## WHAT IS EXPECTED
Nothing past the line containing "# Sword of Anathema<span" belongs in the output. Copy exactly every line of the data below from the first up to and including it.

## DATA
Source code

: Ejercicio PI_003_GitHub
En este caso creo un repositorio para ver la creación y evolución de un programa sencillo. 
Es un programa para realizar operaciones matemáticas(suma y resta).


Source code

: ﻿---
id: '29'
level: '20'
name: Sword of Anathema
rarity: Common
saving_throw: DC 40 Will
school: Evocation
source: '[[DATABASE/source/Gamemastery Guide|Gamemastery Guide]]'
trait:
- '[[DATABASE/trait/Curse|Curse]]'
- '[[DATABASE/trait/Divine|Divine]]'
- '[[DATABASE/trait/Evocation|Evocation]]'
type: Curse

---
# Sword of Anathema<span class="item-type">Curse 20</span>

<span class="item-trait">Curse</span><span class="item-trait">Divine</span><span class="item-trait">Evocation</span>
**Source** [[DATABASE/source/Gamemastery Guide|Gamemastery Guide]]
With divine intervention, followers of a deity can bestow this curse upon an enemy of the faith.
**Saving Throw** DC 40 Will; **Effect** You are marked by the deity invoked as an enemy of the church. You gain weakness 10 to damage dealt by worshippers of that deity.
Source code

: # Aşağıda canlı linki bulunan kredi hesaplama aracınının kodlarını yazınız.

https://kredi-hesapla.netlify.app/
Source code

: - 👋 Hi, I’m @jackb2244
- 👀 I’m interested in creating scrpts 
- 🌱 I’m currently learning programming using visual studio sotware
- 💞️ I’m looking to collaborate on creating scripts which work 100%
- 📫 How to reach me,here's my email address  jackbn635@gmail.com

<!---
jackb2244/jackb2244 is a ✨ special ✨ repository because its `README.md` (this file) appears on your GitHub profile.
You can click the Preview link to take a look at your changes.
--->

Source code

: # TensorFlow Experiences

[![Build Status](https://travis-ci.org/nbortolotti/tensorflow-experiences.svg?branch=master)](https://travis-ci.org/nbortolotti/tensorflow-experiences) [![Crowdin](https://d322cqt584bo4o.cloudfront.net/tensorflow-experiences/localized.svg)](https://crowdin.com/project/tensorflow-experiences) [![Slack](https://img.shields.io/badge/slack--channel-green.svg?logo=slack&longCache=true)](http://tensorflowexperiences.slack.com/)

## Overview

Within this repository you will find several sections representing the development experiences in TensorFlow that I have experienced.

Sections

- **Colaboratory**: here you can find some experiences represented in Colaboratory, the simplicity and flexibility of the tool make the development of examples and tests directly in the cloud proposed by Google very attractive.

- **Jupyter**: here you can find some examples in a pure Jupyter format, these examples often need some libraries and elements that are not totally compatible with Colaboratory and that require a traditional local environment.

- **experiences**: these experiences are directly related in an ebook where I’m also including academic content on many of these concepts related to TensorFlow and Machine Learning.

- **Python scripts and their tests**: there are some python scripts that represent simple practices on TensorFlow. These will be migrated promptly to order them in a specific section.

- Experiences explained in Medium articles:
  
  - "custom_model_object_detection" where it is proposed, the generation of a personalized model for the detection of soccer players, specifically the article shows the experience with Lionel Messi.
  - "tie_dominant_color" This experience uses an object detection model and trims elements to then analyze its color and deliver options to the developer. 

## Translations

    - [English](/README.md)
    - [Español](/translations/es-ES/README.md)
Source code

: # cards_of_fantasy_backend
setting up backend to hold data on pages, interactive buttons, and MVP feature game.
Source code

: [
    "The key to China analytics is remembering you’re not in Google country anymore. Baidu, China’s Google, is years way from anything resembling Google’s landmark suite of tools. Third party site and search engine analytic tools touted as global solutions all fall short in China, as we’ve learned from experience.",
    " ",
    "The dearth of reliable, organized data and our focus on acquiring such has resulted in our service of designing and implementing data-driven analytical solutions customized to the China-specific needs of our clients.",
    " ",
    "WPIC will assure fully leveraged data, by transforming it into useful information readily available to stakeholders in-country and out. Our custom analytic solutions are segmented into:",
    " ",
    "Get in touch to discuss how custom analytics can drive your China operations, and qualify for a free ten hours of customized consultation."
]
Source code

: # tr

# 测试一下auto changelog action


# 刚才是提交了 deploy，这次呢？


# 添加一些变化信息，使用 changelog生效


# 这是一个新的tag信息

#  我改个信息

## RESULT FOR THIS EXERCISE
Source code

: Ejercicio PI_003_GitHub
En este caso creo un repositorio para ver la creación y evolución de un programa sencillo. 
Es un programa para realizar operaciones matemáticas(suma y resta).


Source code

: ﻿---
id: '29'
level: '20'
name: Sword of Anathema
rarity: Common
saving_throw: DC 40 Will
school: Evocation
source: '[[DATABASE/source/Gamemastery Guide|Gamemastery Guide]]'
trait:
- '[[DATABASE/trait/Curse|Curse]]'
- '[[DATABASE/trait/Divine|Divine]]'
- '[[DATABASE/trait/Evocation|Evocation]]'
type: Curse

---
# Sword of Anathema<span class="item-type">Curse 20</span>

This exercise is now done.